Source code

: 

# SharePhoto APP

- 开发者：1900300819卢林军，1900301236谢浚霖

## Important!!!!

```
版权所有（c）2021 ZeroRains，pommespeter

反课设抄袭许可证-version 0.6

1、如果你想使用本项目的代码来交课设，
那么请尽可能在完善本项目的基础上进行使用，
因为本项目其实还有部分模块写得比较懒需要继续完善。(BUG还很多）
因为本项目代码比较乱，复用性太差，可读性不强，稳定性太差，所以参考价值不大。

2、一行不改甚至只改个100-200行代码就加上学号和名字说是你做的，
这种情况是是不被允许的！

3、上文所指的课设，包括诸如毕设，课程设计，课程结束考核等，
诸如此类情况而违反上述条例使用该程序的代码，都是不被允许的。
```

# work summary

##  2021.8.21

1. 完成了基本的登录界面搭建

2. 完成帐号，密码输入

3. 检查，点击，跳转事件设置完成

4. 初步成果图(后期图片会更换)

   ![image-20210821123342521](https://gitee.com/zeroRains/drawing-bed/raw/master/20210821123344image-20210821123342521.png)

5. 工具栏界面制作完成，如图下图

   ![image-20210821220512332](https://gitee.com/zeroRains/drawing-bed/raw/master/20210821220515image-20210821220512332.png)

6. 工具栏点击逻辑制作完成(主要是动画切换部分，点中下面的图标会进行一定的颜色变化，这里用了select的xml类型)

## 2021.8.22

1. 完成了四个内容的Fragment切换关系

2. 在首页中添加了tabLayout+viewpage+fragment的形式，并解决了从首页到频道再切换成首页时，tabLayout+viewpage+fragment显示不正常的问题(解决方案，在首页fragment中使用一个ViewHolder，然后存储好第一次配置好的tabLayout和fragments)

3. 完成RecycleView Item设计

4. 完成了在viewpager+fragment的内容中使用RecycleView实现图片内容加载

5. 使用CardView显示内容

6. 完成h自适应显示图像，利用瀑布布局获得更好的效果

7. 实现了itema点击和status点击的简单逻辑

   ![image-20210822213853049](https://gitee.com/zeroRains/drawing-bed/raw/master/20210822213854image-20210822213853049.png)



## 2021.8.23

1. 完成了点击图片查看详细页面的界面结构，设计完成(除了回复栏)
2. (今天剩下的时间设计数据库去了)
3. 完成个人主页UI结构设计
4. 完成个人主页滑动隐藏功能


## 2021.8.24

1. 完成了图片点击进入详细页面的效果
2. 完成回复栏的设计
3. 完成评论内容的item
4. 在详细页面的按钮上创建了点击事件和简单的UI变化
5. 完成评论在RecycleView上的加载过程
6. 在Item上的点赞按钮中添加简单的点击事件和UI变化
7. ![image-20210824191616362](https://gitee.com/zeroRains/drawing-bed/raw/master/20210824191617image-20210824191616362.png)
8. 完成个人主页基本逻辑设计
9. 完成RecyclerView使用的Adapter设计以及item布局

▶ EXERCISE AIM:
Once you have read the entries, repeat them all exactly.

▶ PROBLEM SOLUTION:
Source code

: 

# SharePhoto APP

- 开发者：1900300819卢林军，1900301236谢浚霖

## Important!!!!

```
版权所有（c）2021 ZeroRains，pommespeter

反课设抄袭许可证-version 0.6

1、如果你想使用本项目的代码来交课设，
那么请尽可能在完善本项目的基础上进行使用，
因为本项目其实还有部分模块写得比较懒需要继续完善。(BUG还很多）
因为本项目代码比较乱，复用性太差，可读性不强，稳定性太差，所以参考价值不大。

2、一行不改甚至只改个100-200行代码就加上学号和名字说是你做的，
这种情况是是不被允许的！

3、上文所指的课设，包括诸如毕设，课程设计，课程结束考核等，
诸如此类情况而违反上述条例使用该程序的代码，都是不被允许的。
```

# work summary

##  2021.8.21

1. 完成了基本的登录界面搭建

2. 完成帐号，密码输入

3. 检查，点击，跳转事件设置完成

4. 初步成果图(后期图片会更换)

   ![image-20210821123342521](https://gitee.com/zeroRains/drawing-bed/raw/master/20210821123344image-20210821123342521.png)

5. 工具栏界面制作完成，如图下图

   ![image-20210821220512332](https://gitee.com/zeroRains/drawing-bed/raw/master/20210821220515image-20210821220512332.png)

6. 工具栏点击逻辑制作完成(主要是动画切换部分，点中下面的图标会进行一定的颜色变化，这里用了select的xml类型)

## 2021.8.22

1. 完成了四个内容的Fragment切换关系

2. 在首页中添加了tabLayout+viewpage+fragment的形式，并解决了从首页到频道再切换成首页时，tabLayout+viewpage+fragment显示不正常的问题(解决方案，在首页fragment中使用一个ViewHolder，然后存储好第一次配置好的tabLayout和fragments)

3. 完成RecycleView Item设计

4. 完成了在viewpager+fragment的内容中使用RecycleView实现图片内容加载

5. 使用CardView显示内容

6. 完成h自适应显示图像，利用瀑布布局获得更好的效果

7. 实现了itema点击和status点击的简单逻辑

   ![image-20210822213853049](https://gitee.com/zeroRains/drawing-bed/raw/master/20210822213854image-20210822213853049.png)



## 2021.8.23

1. 完成了点击图片查看详细页面的界面结构，设计完成(除了回复栏)
2. (今天剩下的时间设计数据库去了)
3. 完成个人主页UI结构设计
4. 完成个人主页滑动隐藏功能


## 2021.8.24

1. 完成了图片点击进入详细页面的效果
2. 完成回复栏的设计
3. 完成评论内容的item
4. 在详细页面的按钮上创建了点击事件和简单的UI变化
5. 完成评论在RecycleView上的加载过程
6. 在Item上的点赞按钮中添加简单的点击事件和UI变化
7. ![image-20210824191616362](https://gitee.com/zeroRains/drawing-bed/raw/master/20210824191617image-20210824191616362.png)
8. 完成个人主页基本逻辑设计
9. 完成RecyclerView使用的Adapter设计以及item布局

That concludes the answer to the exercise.